On Tuesday, for instance, North said he was yanking his campaign's most negative television commercial yet - one reminding voters of Robb's alleged involvement with drugs and a beauty queen - although it was still airing in Roanoke on Wednesday evening.

On Wednesday at his news conference, North hugged Jacobsen on stage and seemed choked with emotion.

Jacobsen was a hostage in Beirut, Lebanon, in 1985 and 1986, the same time North was helping to arrange secret weapons trades with Iran in exchange for the release of American hostages. Jacobsen said he would likely be dead or still in captivity if not for North.

``There is not one day that goes by that I do not thank Oliver North and President Reagan for what they did to secure my freedom and the freedom of the other hostages,'' Jacobsen said.

Jacobsen also is the subject of North's latest television advertisement, a more emotional piece he said will replace the sex-and-drugs ad.

Campaign aides pitched Jacobsen as a reminder to the public of why people liked North in 1987 - before the ``liberal media and Washington insiders'' started trying to make them forget, according to spokesman Mark Merritt.

Robb framed the endorsement as ``an attempt to take a single example to distort the big picture.''

``And the big picture has very little to do with saving lives,'' Robb said.

``Nobody is quarreling with anything he may have done that really tried to saved lives. What we're quarreling with is everything else he did.''

North was convicted in 1989 of three felonies connected to his Iran-Contra role, though all were later overturned on appeal. He also has been tied to potential profits from Iran-Contra arms sales, a link North disputes.

Levin's wife, Sis, said North's arms-for-hostages deal encouraged captors to take more hostages. Former hostage Terry Anderson has made the same claim.

Robb, despite an ever-intensifying effort to improve his standing through television advertising, has remained stagnant in polls - at 33 percent of the vote - since early September.
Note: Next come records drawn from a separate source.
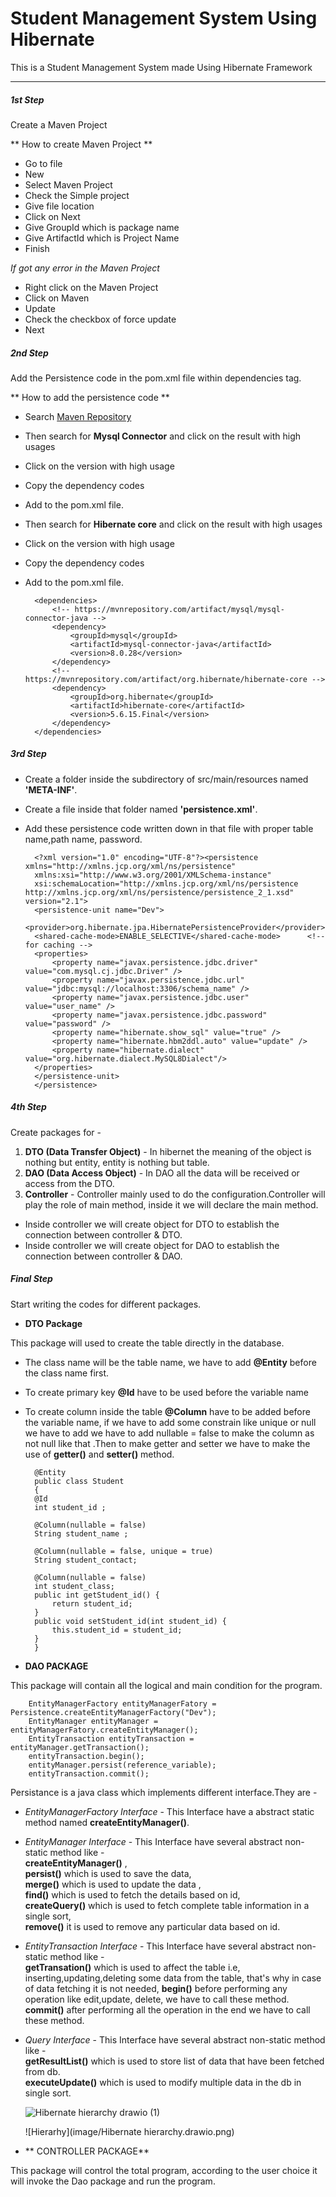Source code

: # Student Management System Using Hibernate
This is a Student Management System made Using Hibernate Framework

-----

##### 1st Step 
Create a Maven Project

** How to create Maven Project **

* Go to file 
* New 
* Select Maven Project 
* Check the Simple project 
* Give file location 
* Click on Next 
* Give GroupId which is package name 
* Give ArtifactId which is Project Name 
* Finish

*If got any error in the Maven Project*

* Right click on the Maven Project 
* Click on Maven 
* Update 
* Check the checkbox of force update
* Next

##### 2nd Step

Add the Persistence code in the pom.xml file within dependencies tag.

** How to add the persistence code **

* Search [Maven Repository](https://mvnrepository.com/) 
* Then search for **Mysql Connector** and click on the result with high usages 
* Click on the version with high usage 
* Copy the dependency codes 
* Add to the pom.xml file.
* Then search for **Hibernate core** and click on the result with high usages 
* Click on the version with high usage 
* Copy the dependency codes 
* Add to the pom.xml file.

		<dependencies>
	  		<!-- https://mvnrepository.com/artifact/mysql/mysql-connector-java -->
			<dependency>
			    <groupId>mysql</groupId>
			    <artifactId>mysql-connector-java</artifactId>
			    <version>8.0.28</version>
			</dependency>
			<!-- https://mvnrepository.com/artifact/org.hibernate/hibernate-core -->
			<dependency>
			    <groupId>org.hibernate</groupId>
			    <artifactId>hibernate-core</artifactId>
			    <version>5.6.15.Final</version>
			</dependency>
  		</dependencies>
  
##### 3rd Step

* Create a folder inside the subdirectory of src/main/resources named **'META-INF'**.
* Create a file inside that folder named **'persistence.xml'**.
* Add these persistence code written down in that file with proper table name,path name, password.


	 	<?xml version="1.0" encoding="UTF-8"?><persistence xmlns="http://xmlns.jcp.org/xml/ns/persistence"
		xmlns:xsi="http://www.w3.org/2001/XMLSchema-instance"
		xsi:schemaLocation="http://xmlns.jcp.org/xml/ns/persistence
	  http://xmlns.jcp.org/xml/ns/persistence/persistence_2_1.xsd" version="2.1">
		<persistence-unit name="Dev">
		<provider>org.hibernate.jpa.HibernatePersistenceProvider</provider>
		<shared-cache-mode>ENABLE_SELECTIVE</shared-cache-mode>      <!-- for caching -->  
		<properties>
			<property name="javax.persistence.jdbc.driver" value="com.mysql.cj.jdbc.Driver" />
			<property name="javax.persistence.jdbc.url"  value="jdbc:mysql://localhost:3306/schema_name" />
			<property name="javax.persistence.jdbc.user" value="user_name" />
			<property name="javax.persistence.jdbc.password" value="password" />
			<property name="hibernate.show_sql" value="true" />
			<property name="hibernate.hbm2ddl.auto" value="update" />
			<property name="hibernate.dialect" value="org.hibernate.dialect.MySQL8Dialect"/>
		</properties>
		</persistence-unit>
		</persistence>

##### 4th Step

Create packages for -
1. **DTO (Data Transfer Object)** - In hibernet the meaning of the object is nothing but entity, entity is nothing but table.
2. **DAO (Data Access Object)** - In DAO all the data will be received or access from the DTO. 
3. **Controller**  - Controller mainly used to do the configuration.Controller will play the role of main method, inside it we will declare the main method.


* Inside controller we will create object for DTO to establish the connection between controller & DTO.
* Inside controller we will create object for DAO to establish the connection between controller & DAO.
  

##### Final Step

Start writing the codes for different packages.

* **DTO Package**

This package will used to create the table directly in the database.
* The class name will be the table name, we have to add **@Entity** before the class name first.
* To create primary key **@Id** have to be used before the variable name
* To create column inside the table **@Column** have to be added before the variable name, if we have to add some constrain like unique or null we have to add we have to add nullable = false to make the column as not null like that  .Then to make getter and setter we have to make the use of **getter()** and **setter()** method.

 
		@Entity
		public class Student 
		{
		@Id
		int student_id ;
		
		@Column(nullable = false)
		String student_name ;
		
		@Column(nullable = false, unique = true)
		String student_contact;
		
		@Column(nullable = false)
		int student_class;
		public int getStudent_id() {
			return student_id;
		}
		public void setStudent_id(int student_id) {
			this.student_id = student_id;
		}
		}
	
	
* **DAO PACKAGE** 

This package will contain all the logical and main condition for the program.

	
		EntityManagerFactory entityManagerFatory = Persistence.createEntityManagerFactory("Dev");
		EntityManager entityManager	= entityManagerFatory.createEntityManager();
		EntityTransaction entityTransaction	= entityManager.getTransaction();
		entityTransaction.begin();
		entityManager.persist(reference_variable);
		entityTransaction.commit();
		
Persistance is a java class which implements different interface.They are - 
* *EntityManagerFactory Interface* - This Interface have a abstract static method named **createEntityManager()**.


* *EntityManager Interface* - This Interface have several abstract non-static method like -  
	**createEntityManager()** , <br>
	**persist()** which is used to save the data,<br>
**merge()** which is used to update the data ,<br>
**find()** which is used to fetch the details based on id, <br>
**createQuery()** which is used to fetch complete table information in a single sort,<br>
**remove()** it is used to remove any particular data based on id.


* *EntityTransaction Interface* - This Interface have several abstract non-static method like -  
**getTransation()** which is used to affect the table i.e, inserting,updating,deleting some data from the table, that's why in case of data fetching it is not needed,
**begin()** before performing any operation like edit,update, delete, we have to call these method.<br>
**commit()** after performing all the operation in the end we have to call these method.


* *Query Interface* - This Interface have several abstract non-static method like -  
**getResultList()** which is used to store list of data that have been fetched from db. <br>
**executeUpdate()** which is used to modify multiple data in the db in single sort.


   ![Hibernate hierarchy drawio (1)](https://github.com/Subir008/Student_Management_System_Using_Hibernet/assets/107766392/1bae8d13-a29e-44d6-b1f7-b4a75f67560f)
  
   ![Hierarhy](image/Hibernate hierarchy.drawio.png)




* ** CONTROLLER PACKAGE**

This package will control the total program, according to the user choice it will invoke the Dao package and run the program.
 

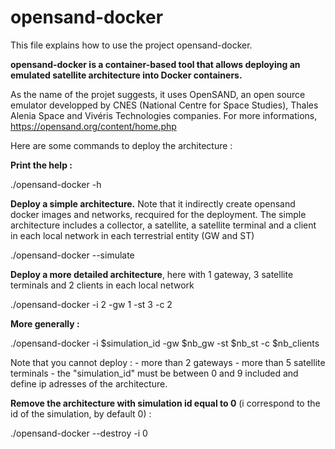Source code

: # opensand-docker

This file explains how to use the project opensand-docker.

**opensand-docker is a container-based tool that allows deploying an emulated satellite architecture into Docker containers.**

As the name of the projet suggests, it uses OpenSAND, an open source emulator developped by CNES (National Centre for Space Studies), Thales Alenia Space and Vivéris Technologies companies. For more informations, https://opensand.org/content/home.php

Here are some commands to deploy the architecture :

**Print the help :**

./opensand-docker -h 
  
 **Deploy a simple architecture.** Note that it indirectly create opensand docker images and networks, recquired for the deployment.
 The simple architecture includes a collector, a satellite, a satellite terminal and a client in each local network in each terrestrial entity (GW and ST)
  
./opensand-docker --simulate
  
**Deploy a more detailed architecture**, here with 1 gateway, 3 satellite terminals and 2 clients in each local network
  
./opensand-docker -i 2 -gw 1 -st 3 -c 2 
  
**More generally :**

./opensand-docker -i $simulation_id -gw $nb_gw -st $nb_st -c $nb_clients
    
  Note that you cannot deploy :
    - more than 2 gateways
    - more than 5 satellite terminals
    - the "simulation_id" must be between 0 and 9 included and define ip adresses of the architecture.   
  
  
**Remove the architecture with simulation id equal to 0** (i correspond to the id of the simulation, by default 0) : 
 
 ./opensand-docker --destroy -i 0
The only area of the state in which he has a comfortable lead is Northern Virginia.

Coleman's support has increased by only 1 percentage point during the same period.

North, on the other hand, has improved his support from 28 percent to 37 percent since early September.
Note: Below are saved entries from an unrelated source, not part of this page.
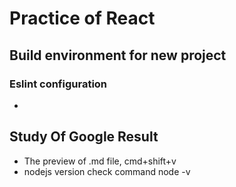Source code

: # Practice of React

## Build environment for new project

### Eslint configuration

-

## Study Of Google Result

- The preview of .md file, cmd+shift+v
- nodejs version check command node -v
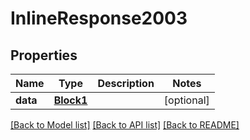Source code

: # InlineResponse2003

## Properties
Name | Type | Description | Notes
------------ | ------------- | ------------- | -------------
**data** | [**Block1**](Block1.md) |  | [optional] 

[[Back to Model list]](../README.md#documentation-for-models) [[Back to API list]](../README.md#documentation-for-api-endpoints) [[Back to README]](../README.md)


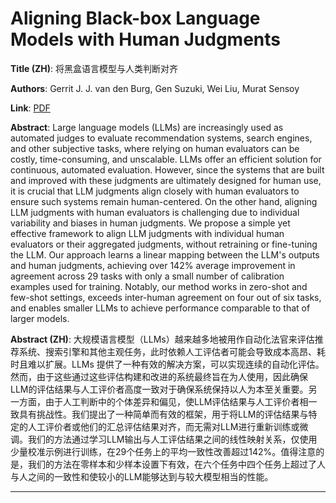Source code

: # Aligning Black-box Language Models with Human Judgments 

**Title (ZH)**: 将黑盒语言模型与人类判断对齐 

**Authors**: Gerrit J. J. van den Burg, Gen Suzuki, Wei Liu, Murat Sensoy  

**Link**: [PDF](https://arxiv.org/pdf/2502.04997)  

**Abstract**: Large language models (LLMs) are increasingly used as automated judges to evaluate recommendation systems, search engines, and other subjective tasks, where relying on human evaluators can be costly, time-consuming, and unscalable. LLMs offer an efficient solution for continuous, automated evaluation. However, since the systems that are built and improved with these judgments are ultimately designed for human use, it is crucial that LLM judgments align closely with human evaluators to ensure such systems remain human-centered. On the other hand, aligning LLM judgments with human evaluators is challenging due to individual variability and biases in human judgments. We propose a simple yet effective framework to align LLM judgments with individual human evaluators or their aggregated judgments, without retraining or fine-tuning the LLM. Our approach learns a linear mapping between the LLM's outputs and human judgments, achieving over 142% average improvement in agreement across 29 tasks with only a small number of calibration examples used for training. Notably, our method works in zero-shot and few-shot settings, exceeds inter-human agreement on four out of six tasks, and enables smaller LLMs to achieve performance comparable to that of larger models. 

**Abstract (ZH)**: 大规模语言模型（LLMs）越来越多地被用作自动化法官来评估推荐系统、搜索引擎和其他主观任务，此时依赖人工评估者可能会导致成本高昂、耗时且难以扩展。LLMs 提供了一种有效的解决方案，可以实现连续的自动化评估。然而，由于这些通过这些评估构建和改进的系统最终旨在为人使用，因此确保LLM的评估结果与人工评价者高度一致对于确保系统保持以人为本至关重要。另一方面，由于人工判断中的个体差异和偏见，使LLM评估结果与人工评价者相一致具有挑战性。我们提出了一种简单而有效的框架，用于将LLM的评估结果与特定的人工评价者或他们的汇总评估结果对齐，而无需对LLM进行重新训练或微调。我们的方法通过学习LLM输出与人工评估结果之间的线性映射关系，仅使用少量校准示例进行训练，在29个任务上的平均一致性改善超过142%。值得注意的是，我们的方法在零样本和少样本设置下有效，在六个任务中四个任务上超过了人与人之间的一致性和使较小的LLM能够达到与较大模型相当的性能。 

---
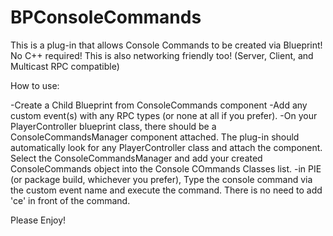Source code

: # BPConsoleCommands

This is a plug-in that allows Console Commands to be created via Blueprint! No C++ required! This is also networking friendly too! (Server, Client, and Multicast RPC compatible)

How to use:

-Create a Child Blueprint from ConsoleCommands component
-Add any custom event(s) with any RPC types (or none at all if you prefer).
-On your PlayerController blueprint class, there should be a ConsoleCommandsManager component attached. The plug-in should automatically look for any PlayerController class and attach the component. Select the ConsoleCommandsManager and add your created ConsoleCommands object into the Console COmmands Classes list.
-in PIE (or package build, whichever you prefer), Type the console command via the custom event name and execute the command. There is no need to add 'ce' in front of the command.


Please Enjoy!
"The current trend seems to favor North," wrote Coker, president of Mason-Dixon. "Robb's support has been stuck. ... North, despite high negatives, has been able to steadily increase his support."

Coker said Coleman "has the potential to make a late charge" if voters become dissatisfied with Robb and North. But "in order for this to happen," Coker added, voters must first become convinced that Coleman "has a chance to win."

Staff writer David M. Poole contributed to this story.